Las leyes antitabaco han limitado eficazmente la publicidad y venta de un producto nocivo para la salud, y está bien. Pero amoldar la obra artística y sus modos de exhibición a los principios de una ONG que se propone “inspirar vidas sin tabaco” parece... demasiado. Y no solo por la doble vara con respecto al alcohol. El consumo de cigarrillo ha descendido pero en todo el mundo aún fuman millones de personas, en modo humo o vapor. Querer obligar a las ficciones a que hagan como si eso no existiera es risible. Hoy un director puede señalar que su “visión del artista” es razón suficiente para mostrar en una película gente que fuma –gente que existe-, pero quién sabe qué sucederá el día de mañana. Frente a su propia estampilla, quizá Robert Johnson tendría algunas cosas para decir.

Las batallas por la salud pública deben librarse en la vida real, o corren el peligro de perder eficacia por culpa del ridículo.
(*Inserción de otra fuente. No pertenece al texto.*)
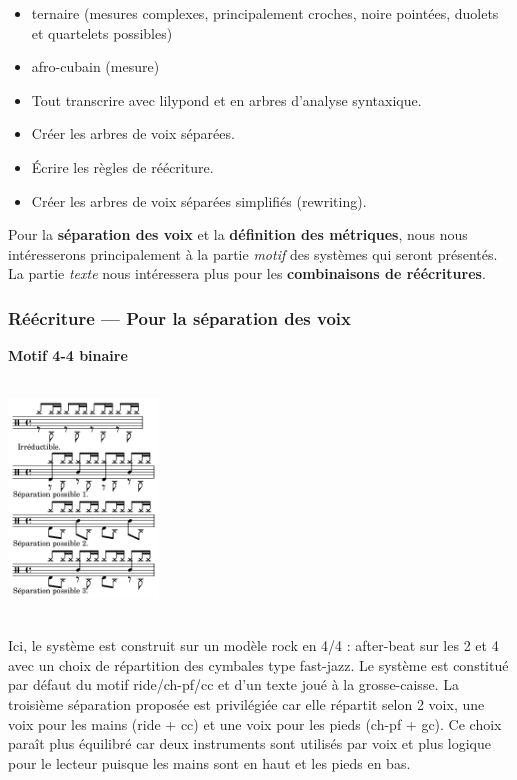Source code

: \begin{itemize}
	\item ternaire (mesures complexes, principalement croches, noire pointées, duolets et quartelets possibles)
	\item afro-cubain (mesure)
	\item Tout transcrire avec lilypond et en arbres d’analyse syntaxique.
	\item Créer les arbres de voix séparées.
	\item Écrire les règles de réécriture.
	\item Créer les arbres de voix séparées simplifiés (rewriting).\\	
\end{itemize}

Pour la \textbf{séparation des voix} et la \textbf{définition des métriques}, nous nous intéresserons principalement à la partie \textit{motif} des systèmes qui seront présentés. La partie \textit{texte} nous intéressera plus pour les \textbf{combinaisons de réécritures}.
\newpage
\subsubsection{Réécriture — Pour la séparation des voix}

\textbf{Motif 4-4 binaire}\\\\
\includegraphics[height=60mm, width=40mm]{z_images/description_notation/separation/1_separation_4-4_binaire.png}\\\\
Ici, le système est construit sur un modèle rock en 4/4 : after-beat sur les 2 et 4 avec un choix de répartition des cymbales type fast-jazz. Le système est constitué par défaut du motif ride/ch-pf/cc et d’un texte joué à la grosse-caisse. La troisième séparation proposée est privilégiée car elle répartit selon 2 voix, une voix pour les mains (ride + cc) et une voix pour les pieds (ch-pf + gc). Ce choix paraît plus équilibré car deux instruments sont utilisés par voix et plus logique pour le lecteur puisque les mains sont en haut et les pieds en bas.\\

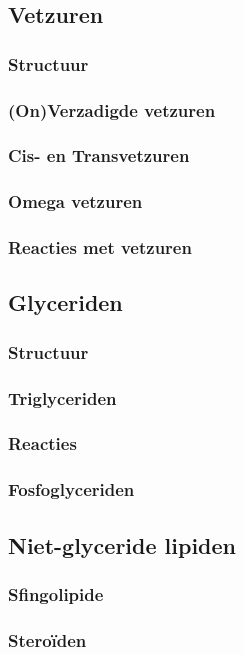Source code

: \documentclass[a4paper,kul]{kulakarticle} %
\begin{document}
\subsection{Vetzuren}
\subsubsection{Structuur}
\subsubsection{(On)Verzadigde vetzuren}
\subsubsection{Cis- en Transvetzuren}
\subsubsection{Omega vetzuren}
\subsubsection{Reacties met vetzuren}
\subsection{Glyceriden}
\subsubsection{Structuur}
\subsubsection{Triglyceriden}
\subsubsection{Reacties}
\subsubsection{Fosfoglyceriden}
\subsection{Niet-glyceride lipiden}
\subsubsection{Sfingolipide}
\subsubsection{Steroïden}
\end{document}
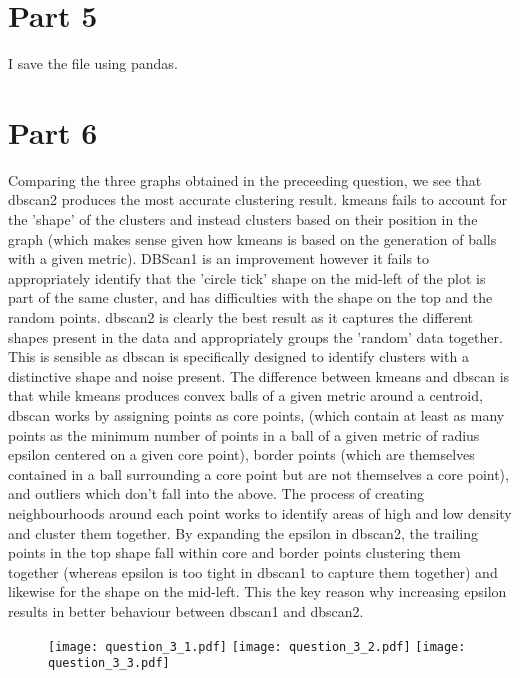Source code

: \documentclass{scrreprt}
\begin{document}
\section{Part 5}\label{E3Q5}
I save the file using pandas.

\pagebreak
\section{Part 6}\label{E3Q6}
Comparing the three graphs obtained in the preceeding question, we see that dbscan2 produces the most accurate clustering result. kmeans fails to account for the 'shape' of the clusters and instead clusters based on their position in the graph (which makes sense given how kmeans is based on the generation of balls with a given metric). DBScan1 is an improvement however it fails to appropriately identify that the 'circle tick' shape on the mid-left of the plot is part of the same cluster, and has difficulties with the shape on the top and the random points. dbscan2 is clearly the best result as it captures the different shapes present in the data and appropriately groups the 'random' data together. This is sensible as dbscan is specifically designed to identify clusters with a distinctive shape and noise present. The difference between kmeans and dbscan is that while kmeans produces convex balls of a given metric around a centroid, dbscan works by assigning points as core points, (which contain at least as many points as the minimum number of points in a ball of a given metric of radius epsilon centered on a given core point), border points (which are themselves contained in a ball surrounding a core point but are not themselves a core point), and outliers which don't fall into the above. The process of creating neighbourhoods around each point works to identify areas of high and low density and cluster them together. By expanding the epsilon in dbscan2, the trailing points in the top shape fall within core and border points clustering them together (whereas epsilon is too tight in dbscan1 to capture them together) and likewise for the shape on the mid-left. This the key reason why increasing epsilon results in better behaviour between dbscan1 and dbscan2.
\begin{figure}[h!]
	\centering
	\texttt{[image: question\_3\_1.pdf]}
	\texttt{[image: question\_3\_2.pdf]}
	\texttt{[image: question\_3\_3.pdf]}
\end{figure}
\end{document}
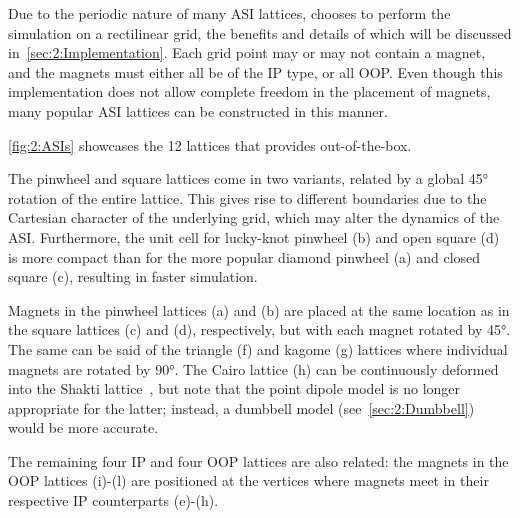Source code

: Due to the periodic nature of many ASI lattices, \hotspice chooses to perform the simulation on a rectilinear grid, the benefits and details of which will be discussed in~\cref{sec:2:Implementation}.
Each grid point may or may not contain a magnet, and the magnets must either all be of the IP type, or all OOP.
Even though this implementation does not allow complete freedom in the placement of magnets, many popular ASI lattices can be constructed in this manner. \par


\cref{fig:2:ASIs} showcases the 12 lattices that \hotspice provides out-of-the-box. \par
The pinwheel and square lattices come in two variants, related by a global \ang{45} rotation of the entire lattice.
This gives rise to different boundaries due to the Cartesian character of the underlying grid, which may alter the dynamics of the ASI.
Furthermore, the unit cell for lucky-knot pinwheel (b) and open square (d) is more compact than for the more popular diamond pinwheel (a) and closed square (c), resulting in faster simulation. \par %
Magnets in the pinwheel lattices (a) and (b) are placed at the same location as in the square lattices (c) and (d), respectively, but with each magnet rotated by \ang{45}.
The same can be said of the triangle (f) and kagome (g) lattices where individual magnets are rotated by \ang{90}.
The Cairo lattice (h) can be continuously deformed into the Shakti lattice~\cite{ShaktiCairo}, but note that the point dipole model is no longer appropriate for the latter; instead, a dumbbell model (see~\cref{sec:2:Dumbbell}) would be more accurate. \par
The remaining four IP and four OOP lattices are also related: the magnets in the OOP lattices (i)-(l) are positioned at the vertices where magnets meet in their respective IP counterparts (e)-(h).

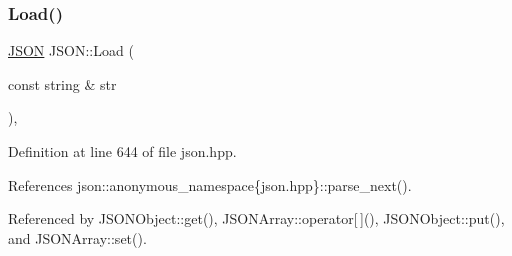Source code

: \subsubsection{\texorpdfstring{Load()}{Load()}}
{\footnotesize\ttfamily \mbox{\hyperlink{classjson_1_1_j_s_o_n}{J\+S\+ON}} J\+S\+O\+N\+::\+Load (\begin{DoxyParamCaption}\item[{const string \&}]{str }\end{DoxyParamCaption})\hspace{0.3cm}{\ttfamily [inline]}, {\ttfamily [static]}}



Definition at line 644 of file json.\+hpp.



References json\+::anonymous\+\_\+namespace\{json.\+hpp\}\+::parse\+\_\+next().



Referenced by J\+S\+O\+N\+Object\+::get(), J\+S\+O\+N\+Array\+::operator\mbox{[}$\,$\mbox{]}(), J\+S\+O\+N\+Object\+::put(), and J\+S\+O\+N\+Array\+::set().


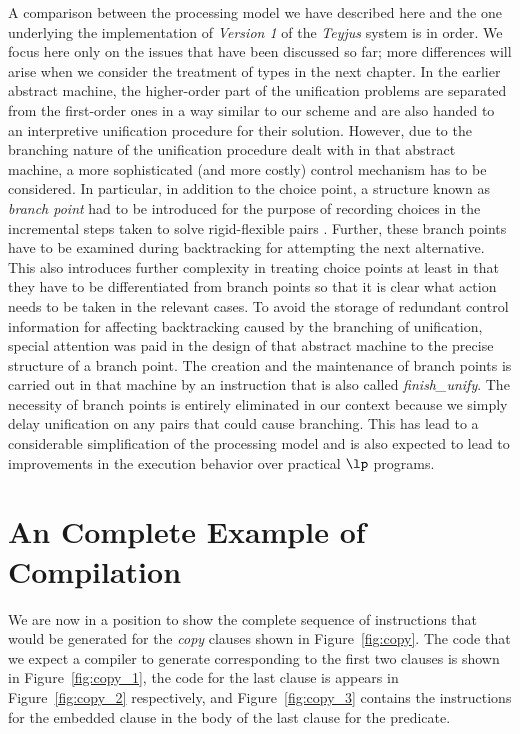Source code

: A comparison between the processing model we have described here and
the one underlying the implementation of {\it Version 1} of the {\it
  Teyjus} system is in order. We focus here only on the issues that
have been discussed so far; more differences will arise when we
consider the treatment of types in the next chapter.
In the earlier abstract machine, the higher-order part of the
unification problems are separated from the first-order ones in a way similar
to our scheme and are also handed to an interpretive unification
procedure for their solution.
However, due to the branching nature of the unification procedure
dealt with in that abstract machine, a more sophisticated (and more
costly) control mechanism has to be considered. In particular, in
addition to the choice point, a
structure known as {\it branch point} had to be introduced for the
purpose of recording choices in the incremental steps taken to solve
rigid-flexible pairs \cite{N03treatment}. Further, these branch points
have to be
examined during backtracking for attempting the next alternative. This
also introduces further complexity in treating choice points at least
in that they have to be differentiated from branch points so that it
is clear what action needs to be taken in the relevant cases.
To avoid the storage of redundant control information for affecting
backtracking caused by the
branching of unification, special attention was paid in the design of
that abstract machine to the precise structure of a branch point.
The creation and the maintenance of branch points is carried out in
that machine by an instruction that is also called {\it finish\_unify}.
The necessity of branch points is entirely eliminated
in our context because we simply delay unification on any pairs that
could cause branching. This has lead to a considerable simplification
of the processing model and is also expected to lead to improvements
in the execution behavior over practical $\lp$ programs.

\section{An Complete Example of Compilation}\label{sec:inst_exp}
We are now in a position to show the complete sequence of instructions
that would be generated for the {\it copy} clauses shown in
Figure~\ref{fig:copy}. The code that we expect a compiler to generate
corresponding to the first two clauses is shown in
Figure~\ref{fig:copy_1}, the code for the last clause is appears in
Figure~\ref{fig:copy_2} respectively, and Figure~\ref{fig:copy_3}
contains the instructions for the embedded clause in the body of the
last clause for the predicate.

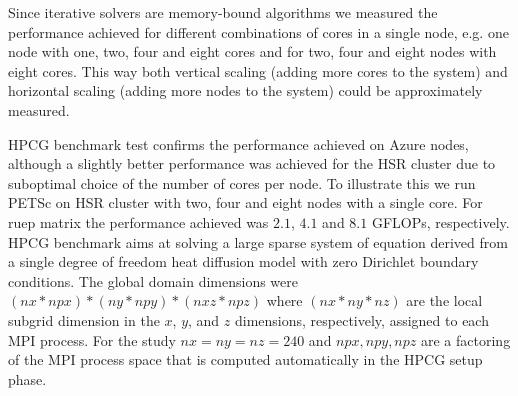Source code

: \documentclass[3p,times]{elsarticle}
\begin{document}
Since iterative solvers are memory-bound algorithms we measured the performance achieved for different combinations of cores in a single node, e.g. one node with one, two, four and eight cores and for two, four and eight nodes with eight cores. This way both vertical scaling (adding more cores to the system) and horizontal scaling (adding more nodes to the system) could be approximately measured. %

HPCG benchmark test confirms the performance achieved on Azure nodes, although a slightly better performance was achieved for the HSR cluster due to suboptimal choice of the number of cores per node.  To illustrate this we run PETSc on HSR cluster with two, four and eight nodes with a single core. For ruep matrix the performance achieved was $2.1$, $4.1$ and $8.1$ GFLOPs, respectively. HPCG benchmark aims at solving a large sparse system of equation derived from a single degree of freedom heat diffusion model with zero Dirichlet boundary conditions. The global domain dimensions were $(nx * npx ) * (ny * npy ) * (nxz * npz )$ where $(nx * ny * nz )$ are the local subgrid dimension in the $x$, $y$, and $z$ dimensions, respectively, assigned to each MPI process. For the study $nx = ny = nz = 240$ and $npx, npy, npz$ are a factoring of the MPI process space that is computed automatically in the HPCG setup phase.
\end{document}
Porque además un día la policía del pensamiento quizá quiera imponer límites a otra clase de exhibiciones que considere “perjudiciales para la salud” (drogas legales y de las otras, sexo, violencia, prostitución, llene la línea de puntos) y las obras de ficción empiecen a ser cada vez más un reflejo deforme de una sociedad que no existe. El consumo de tabaco es nocivo para la salud, eso es indiscutible. La censura sobre lo que pueden o no ver las personas no mata, pero tampoco fortalece.